Task description:
From the first line of the data down to the line bearing "Glutaraldehyde inactivates protein.", output every line exactly and include no pictures.

Saved entries
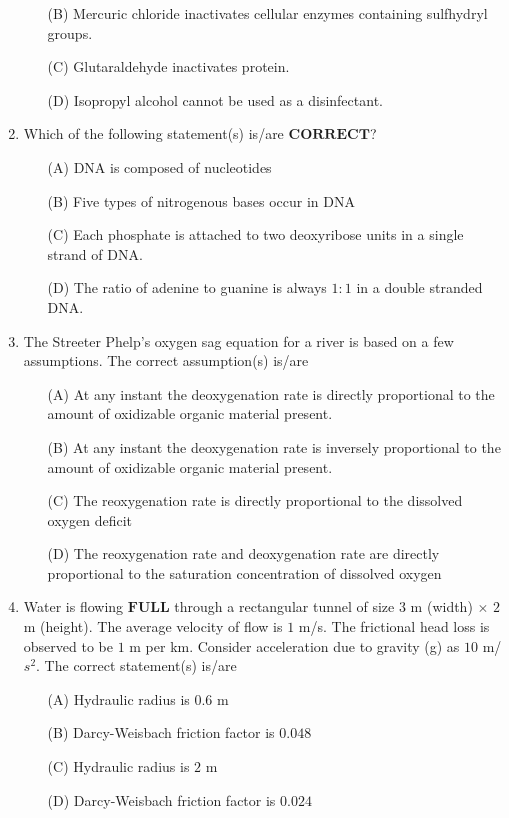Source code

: \documentclass[journal]{IEEEtran}
\numberwithin{equation}{enumi}
\numberwithin{figure}{enumi}
\begin{document}
\begin{enumerate}[start=1, label={Q\arabic*.}]
\begin{itemize}
  \item[(B)] Mercuric chloride inactivates cellular enzymes containing sulfhydryl groups.
  \item[(C)] Glutaraldehyde inactivates protein.
  \item[(D)] Isopropyl alcohol cannot be used as a disinfectant.
  \end{itemize}
  \vspace{0.1cm}
\item Which of the following statement(s) is/are $\mathbf{CORRECT}$?
\begin{itemize}
  \item[(A)] DNA is composed of nucleotides
  \item[(B)] Five types of nitrogenous bases occur in DNA
  \item[(C)] Each phosphate is attached to two deoxyribose units in a single strand of DNA.
  \item[(D)] The ratio of adenine to guanine is always $1:1$ in a double stranded DNA.
  \end{itemize}
  \newpage
\item The Streeter Phelp's oxygen sag equation for a river is based on a few assumptions.
The correct assumption(s) is/are
\begin{itemize}
  \item[(A)] At any instant the deoxygenation rate is directly proportional to the amount of
oxidizable organic material present. 
  \item[(B)] At any instant the deoxygenation rate is inversely proportional to the amount of
oxidizable organic material present. 
  \item[(C)] The reoxygenation rate is directly proportional to the dissolved oxygen deficit
  \item[(D)] The reoxygenation rate and deoxygenation rate are directly proportional to the
saturation concentration of dissolved oxygen
  \end{itemize}
\item Water is flowing $\mathbf{FULL}$ through a rectangular tunnel of size $3$ m (width) \(\times\) $2$ m (height).
The average velocity of flow is $1$ m/s. The frictional head loss is observed to be $1$ m per
km. Consider acceleration due to gravity (g) as $10$ m/$s^2$. The correct statement(s) is/are
\begin{itemize}
  \item[(A)] Hydraulic radius is $0.6$ m
  \item[(B)] Darcy-Weisbach friction factor is $0.048$
  \item[(C)] Hydraulic radius is $2$ m
  \item[(D)] Darcy-Weisbach friction factor is $0.024$
  \end{itemize}


\end{enumerate}
\end{document}
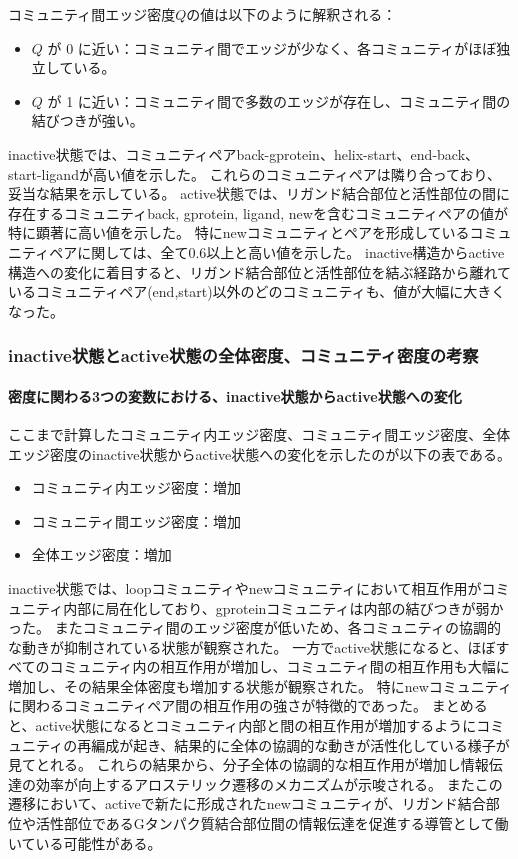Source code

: コミュニティ間エッジ密度$Q$の値は以下のように解釈される：
\begin{itemize}
    \item \( Q \) が 0 に近い：コミュニティ間でエッジが少なく、各コミュニティがほぼ独立している。
    \item \( Q \) が 1 に近い：コミュニティ間で多数のエッジが存在し、コミュニティ間の結びつきが強い。
\end{itemize}

inactive状態では、コミュニティペアback-gprotein、helix-start、end-back、start-ligandが高い値を示した。
これらのコミュニティペアは隣り合っており、妥当な結果を示している。
active状態では、リガンド結合部位と活性部位の間に存在するコミュニティback, gprotein, ligand, newを含むコミュニティペアの値が特に顕著に高い値を示した。
特にnewコミュニティとペアを形成しているコミュニティペアに関しては、全て0.6以上と高い値を示した。
inactive構造からactive構造への変化に着目すると、リガンド結合部位と活性部位を結ぶ経路から離れているコミュニティペア(end,start)以外のどのコミュニティも、値が大幅に大きくなった。

\subsubsection{inactive状態とactive状態の全体密度、コミュニティ密度の考察}


\paragraph{密度に関わる3つの変数における、inactive状態からactive状態への変化}

ここまで計算したコミュニティ内エッジ密度、コミュニティ間エッジ密度、全体エッジ密度のinactive状態からactive状態への変化を示したのが以下の表である。
\begin{itemize}
    \item コミュニティ内エッジ密度：増加
    \item コミュニティ間エッジ密度：増加
    \item 全体エッジ密度：増加
\end{itemize}

inactive状態では、loopコミュニティやnewコミュニティにおいて相互作用がコミュニティ内部に局在化しており、gproteinコミュニティは内部の結びつきが弱かった。
またコミュニティ間のエッジ密度が低いため、各コミュニティの協調的な動きが抑制されている状態が観察された。
一方でactive状態になると、ほぼすべてのコミュニティ内の相互作用が増加し、コミュニティ間の相互作用も大幅に増加し、その結果全体密度も増加する状態が観察された。
特にnewコミュニティに関わるコミュニティペア間の相互作用の強さが特徴的であった。
まとめると、active状態になるとコミュニティ内部と間の相互作用が増加するようにコミュニティの再編成が起き、結果的に全体の協調的な動きが活性化している様子が見てとれる。
これらの結果から、分子全体の協調的な相互作用が増加し情報伝達の効率が向上するアロステリック遷移のメカニズムが示唆される。
またこの遷移において、activeで新たに形成されたnewコミュニティが、リガンド結合部位や活性部位であるGタンパク質結合部位間の情報伝達を促進する導管として働いている可能性がある。


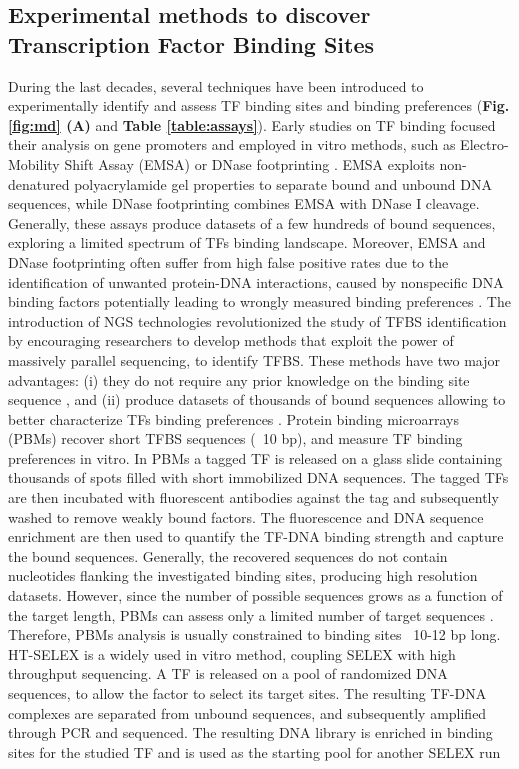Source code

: \documentclass[a4paper, titlepage, openright]{book}
\begin{document}
\subsection{Experimental methods to discover Transcription Factor Binding Sites}
During the last decades, several techniques have been introduced to experimentally identify and assess TF binding sites and binding preferences \citep{jolma2011methods} (\textbf{Fig.\ref{fig:md} (A)} and \textbf{Table \ref{table:assays}}). Early studies on TF binding focused their analysis on gene promoters \citep{stormo2000dna} and employed in vitro methods, such as Electro-Mobility Shift Assay (EMSA) \citep{garner1981gel} or DNase footprinting \citep{galas1978dnaase}. EMSA exploits non-denatured polyacrylamide gel properties to separate bound and unbound DNA sequences, while DNase footprinting combines EMSA with DNase I cleavage. Generally, these assays produce datasets of a few hundreds of bound sequences, exploring a limited spectrum of TFs binding landscape. Moreover, EMSA and DNase footprinting often suffer from high false positive rates due to the identification of unwanted protein-DNA interactions, caused by nonspecific DNA binding factors potentially leading to wrongly measured binding preferences \citep{jolma2011methods}. The introduction of NGS technologies revolutionized the study of TFBS identification by encouraging researchers to develop methods that exploit the power of massively parallel sequencing, to identify TFBS. These methods have two major advantages: (i) they do not require any prior knowledge on the binding site sequence \citep{jolma2011methods,zia2012towards}, and (ii) produce datasets of thousands of bound sequences allowing to better characterize TFs binding preferences \citep{stormo2010determining}. Protein binding microarrays (PBMs) \citep{berger2006compact,berger2009universal} recover short TFBS sequences (~10 bp), and measure TF binding preferences in vitro. In PBMs a tagged TF is released on a glass slide containing thousands of spots filled with short immobilized DNA sequences. The tagged TFs are then incubated with fluorescent antibodies against the tag and subsequently washed to remove weakly bound factors. The fluorescence and DNA sequence enrichment are then used to quantify the TF-DNA binding strength and capture the bound sequences. Generally, the recovered sequences do not contain nucleotides flanking the investigated binding sites, producing high resolution datasets. However, since the number of possible sequences grows as a function of the target length, PBMs can assess only a limited number of target sequences \citep{jolma2011methods,zia2012towards}. Therefore, PBMs analysis is usually constrained to binding sites ~10-12 bp long.  HT-SELEX \citep{jolma2011methods,jolma2010multiplexed} is a widely used in vitro method, coupling SELEX with high throughput sequencing. A TF is released on a pool of randomized DNA sequences, to allow the factor to select its target sites. The resulting TF-DNA complexes are separated from unbound sequences, and subsequently amplified through PCR and sequenced. The resulting DNA library is enriched in binding sites for the studied TF and is used as the starting pool for another SELEX run 
\end{document}
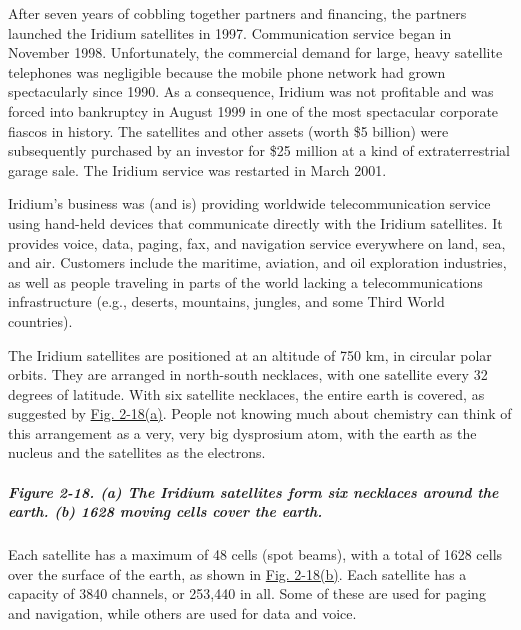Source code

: \documentclass[b5paper,11pt]{memoir}
\begin{document}
After seven years of cobbling together partners and financing, the
partners launched the Iridium satellites in 1997. Communication service
began in November 1998. Unfortunately, the commercial demand for large,
heavy satellite telephones was negligible because the mobile phone
network had grown spectacularly since 1990. As a consequence, Iridium
was not profitable and was forced into bankruptcy in August 1999 in one
of the most spectacular corporate fiascos in history. The satellites and
other assets (worth \$5 billion) were subsequently purchased by an
investor for \$25 million at a kind of extraterrestrial garage sale. The
Iridium service was restarted in March 2001.

Iridium's business was (and is) providing worldwide telecommunication
service using hand-held devices that communicate directly with the
Iridium satellites. It provides voice, data, paging, fax, and navigation
service everywhere on land, sea, and air. Customers include the
maritime, aviation, and oil exploration industries, as well as people
traveling in parts of the world lacking a telecommunications
infrastructure (e.g., deserts, mountains, jungles, and some Third World
countries).

The Iridium satellites are positioned at an altitude of 750 km, in
circular polar orbits. They are arranged in north-south necklaces, with
one satellite every 32 degrees of latitude. With six satellite
necklaces, the entire earth is covered, as suggested by
\protect\hyperlink{0130661023_ch02lev1sec4.htmlux5cux23ch02fig18}{Fig.
2-18(a)}. People not knowing much about chemistry can think of this
arrangement as a very, very big dysprosium atom, with the earth as the
nucleus and the satellites as the electrons.

\subparagraph[Figure 2-18. (a) The Iridium satellites form six necklaces
around the earth. (b) 1628 moving cells cover the
earth.]{\texorpdfstring{\protect\hypertarget{0130661023_ch02lev1sec4.htmlux5cux23ch02fig18}{}{}Figure
2-18. (a) The Iridium satellites form six necklaces around the earth.
(b) 1628 moving cells cover the
earth.}{Figure 2-18. (a) The Iridium satellites form six necklaces around the earth. (b) 1628 moving cells cover the earth.}}


Each satellite has a maximum of 48 cells (spot beams), with a total of
1628 cells over the surface of the earth, as shown in
\protect\hyperlink{0130661023_ch02lev1sec4.htmlux5cux23ch02fig18}{Fig.
2-18(b)}. Each satellite has a capacity of 3840 channels, or 253,440 in
all. Some of these are used for paging and navigation, while others are
used for data and voice.
\end{document}
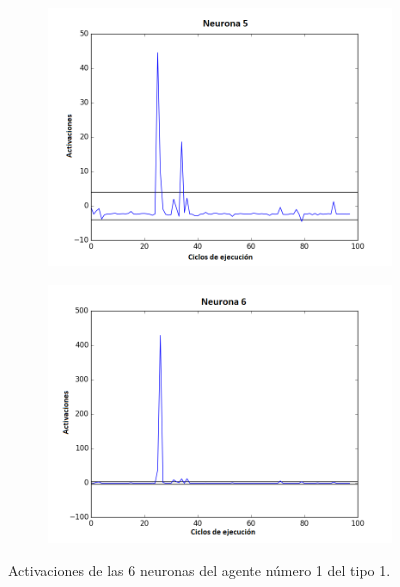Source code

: \begin{figure}[!h]
\begin{subfigure}{0.33\textwidth}
  \includegraphics[width=\linewidth]{Imagenes/Agente1Activaciones/Agente0/Neurona4}
\end{subfigure}\hfil %
\begin{subfigure}{0.33\textwidth}
  \includegraphics[width=\linewidth]{Imagenes/Agente1Activaciones/Agente0/Neurona5}
\end{subfigure}
\caption{Activaciones de las 6 neuronas del agente número 1 del tipo 1.}
\end{figure}

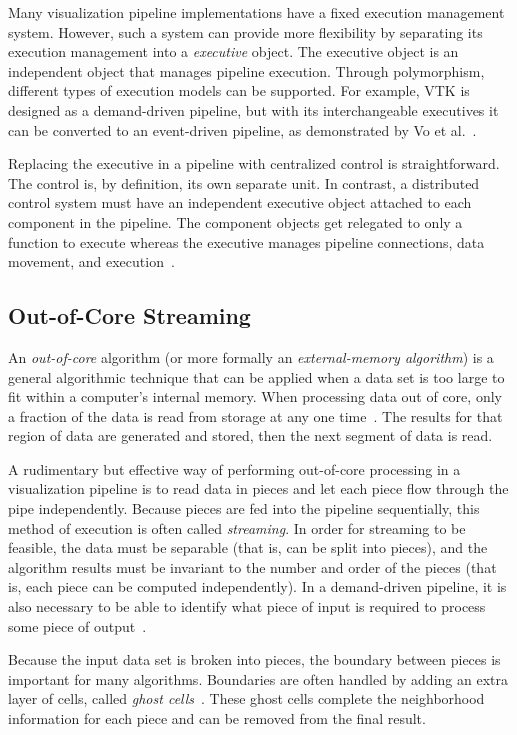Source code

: \documentclass{article}
\newcommand*{\lcite}[1]{~\cite{#1}}
\newcommand*{\scite}[1]{~\cite{#1}}
\newcommand*{\keyterm}[1]{\emph{#1}}
\newcommand{\etal}{et al.}
\begin{document}
Many visualization pipeline implementations have a fixed execution
management system.  However, such a system can provide more flexibility by
separating its execution management into a \keyterm{executive} object.  The
executive object is an independent object that manages pipeline execution.
Through polymorphism, different types of execution models can be
supported.  For example, VTK is designed as a demand-driven pipeline, but
with its interchangeable executives it can be converted to an event-driven
pipeline, as demonstrated by Vo \etal\scite{Vo2010}.

Replacing the executive in a pipeline with centralized control is
straightforward.  The control is, by definition, its own separate unit.  In
contrast, a distributed control system must have an independent executive
object attached to each component in the pipeline.  The component objects
get relegated to only a function to execute whereas the executive manages
pipeline connections, data movement, and execution\lcite{VTKUsersGuide}.

\subsection{Out-of-Core Streaming}
\label{sec:OutOfCore}

An \keyterm{out-of-core} algorithm (or more formally an
\keyterm{external-memory algorithm}) is a general algorithmic technique
that can be applied when a data set is too large to fit within a computer's
internal memory.  When processing data out of core, only a fraction of the
data is read from storage at any one time\lcite{Vitter2001}.  The results
for that region of data are generated and stored, then the next segment of
data is read.

A rudimentary but effective way of performing out-of-core processing in a
visualization pipeline is to read data in pieces and let each piece flow
through the pipe independently.  Because pieces are fed into the pipeline
sequentially, this method of execution is often called \keyterm{streaming}.
In order for streaming to be feasible, the data must be separable (that is,
can be split into pieces), and the algorithm results must be invariant to
the number and order of the pieces (that is, each piece can be computed
independently).  In a demand-driven pipeline, it is also necessary to be
able to identify what piece of input is required to process some piece of
output\lcite{Law1999}.

Because the input data set is broken into pieces, the boundary between
pieces is important for many algorithms.  Boundaries are often handled by
adding an extra layer of cells, called \keyterm{ghost
  cells}\lcite{Ahrens2001}.  These ghost cells complete the neighborhood
information for each piece and can be removed from the final result.
\end{document}
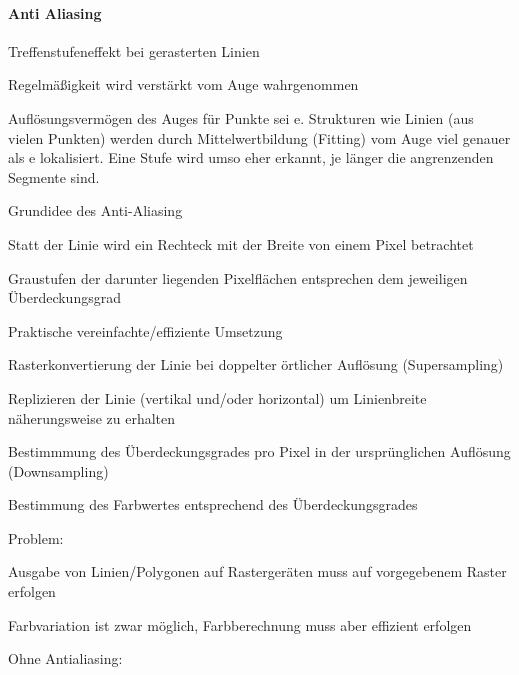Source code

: \documentclass[landscape]{article}
\begin{document}
\begin{multicols}{3}
  \paragraph{Anti Aliasing}
  \begin{itemize*}
    \item Treffenstufeneffekt bei gerasterten Linien
    \item Regelmäßigkeit wird verstärkt vom Auge wahrgenommen
    \item Auflösungsvermögen des Auges für Punkte sei e. Strukturen wie Linien (aus vielen Punkten) werden durch Mittelwertbildung (Fitting) vom Auge viel genauer als e lokalisiert. Eine Stufe wird umso eher erkannt, je länger die angrenzenden Segmente sind.
    \item Grundidee des Anti-Aliasing
          \begin{itemize*}
            \item Statt der Linie wird ein Rechteck mit der Breite von einem Pixel betrachtet
            \item Graustufen der darunter liegenden Pixelflächen entsprechen dem jeweiligen Überdeckungsgrad
          \end{itemize*}
    \item Praktische vereinfachte/effiziente Umsetzung
          \begin{itemize*}
            \item Rasterkonvertierung der Linie bei doppelter örtlicher Auflösung (Supersampling)
            \item Replizieren der Linie (vertikal und/oder horizontal) um Linienbreite näherungsweise zu erhalten
            \item Bestimmmung des Überdeckungsgrades pro Pixel in der ursprünglichen Auflösung (Downsampling)
            \item Bestimmung des Farbwertes entsprechend des Überdeckungsgrades
          \end{itemize*}
    \item Problem:
          \begin{itemize*}
            \item Ausgabe von Linien/Polygonen auf Rastergeräten muss auf vorgegebenem Raster erfolgen
            \item Farbvariation ist zwar möglich, Farbberechnung muss aber effizient erfolgen
          \end{itemize*}
    \item Ohne Antialiasing:
          \begin{itemize*}

\end{itemize*}
\end{itemize*}
\end{multicols}
\end{document}
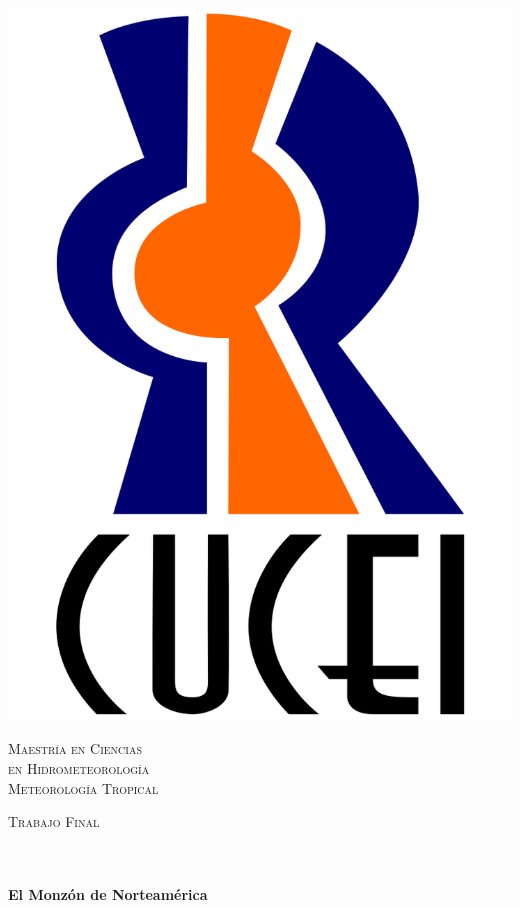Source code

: \documentclass[12pt]{article}
\begin{document}
\begin{center}
\begin{minipage}{0.48\textwidth}
\begin{flushright}
\includegraphics[scale = 0.09]{Imagenes/Escudo_CUCEI.png}
\end{flushright}\end{minipage}

\vspace*{0.7cm}								%
\textsc{\huge Maestría en Ciencias  \\ \vspace{5px} en Hidrometeorología}\\[1.5cm]	

\textsc{\LARGE Meteorología Tropical  }\\[1.5cm]													%

\begin{minipage}{0.9\textwidth} 
\begin{center}																					%
\textsc{\LARGE Trabajo Final }
\end{center}
\end{minipage}\\[0.5cm]
 			\vspace*{1cm}																		%
\HRule \\[0.4cm]																	%
{ \huge \bfseries El Monzón de Norteamérica}\\[0.4cm]	%
\HRule \\[1.5cm]																	%
\begin{center}	\large											%


\end{center}
\end{center}
\end{document}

Written answer:
Source code

: \documentclass[journal]{IEEEtran}
\numberwithin{equation}{enumi}
\numberwithin{figure}{enumi}
\begin{document}
\begin{enumerate}[start=1, label={Q\arabic*.}]
\begin{itemize}
  \item[(B)] Mercuric chloride inactivates cellular enzymes containing sulfhydryl groups.
  \item[(C)] Glutaraldehyde inactivates protein.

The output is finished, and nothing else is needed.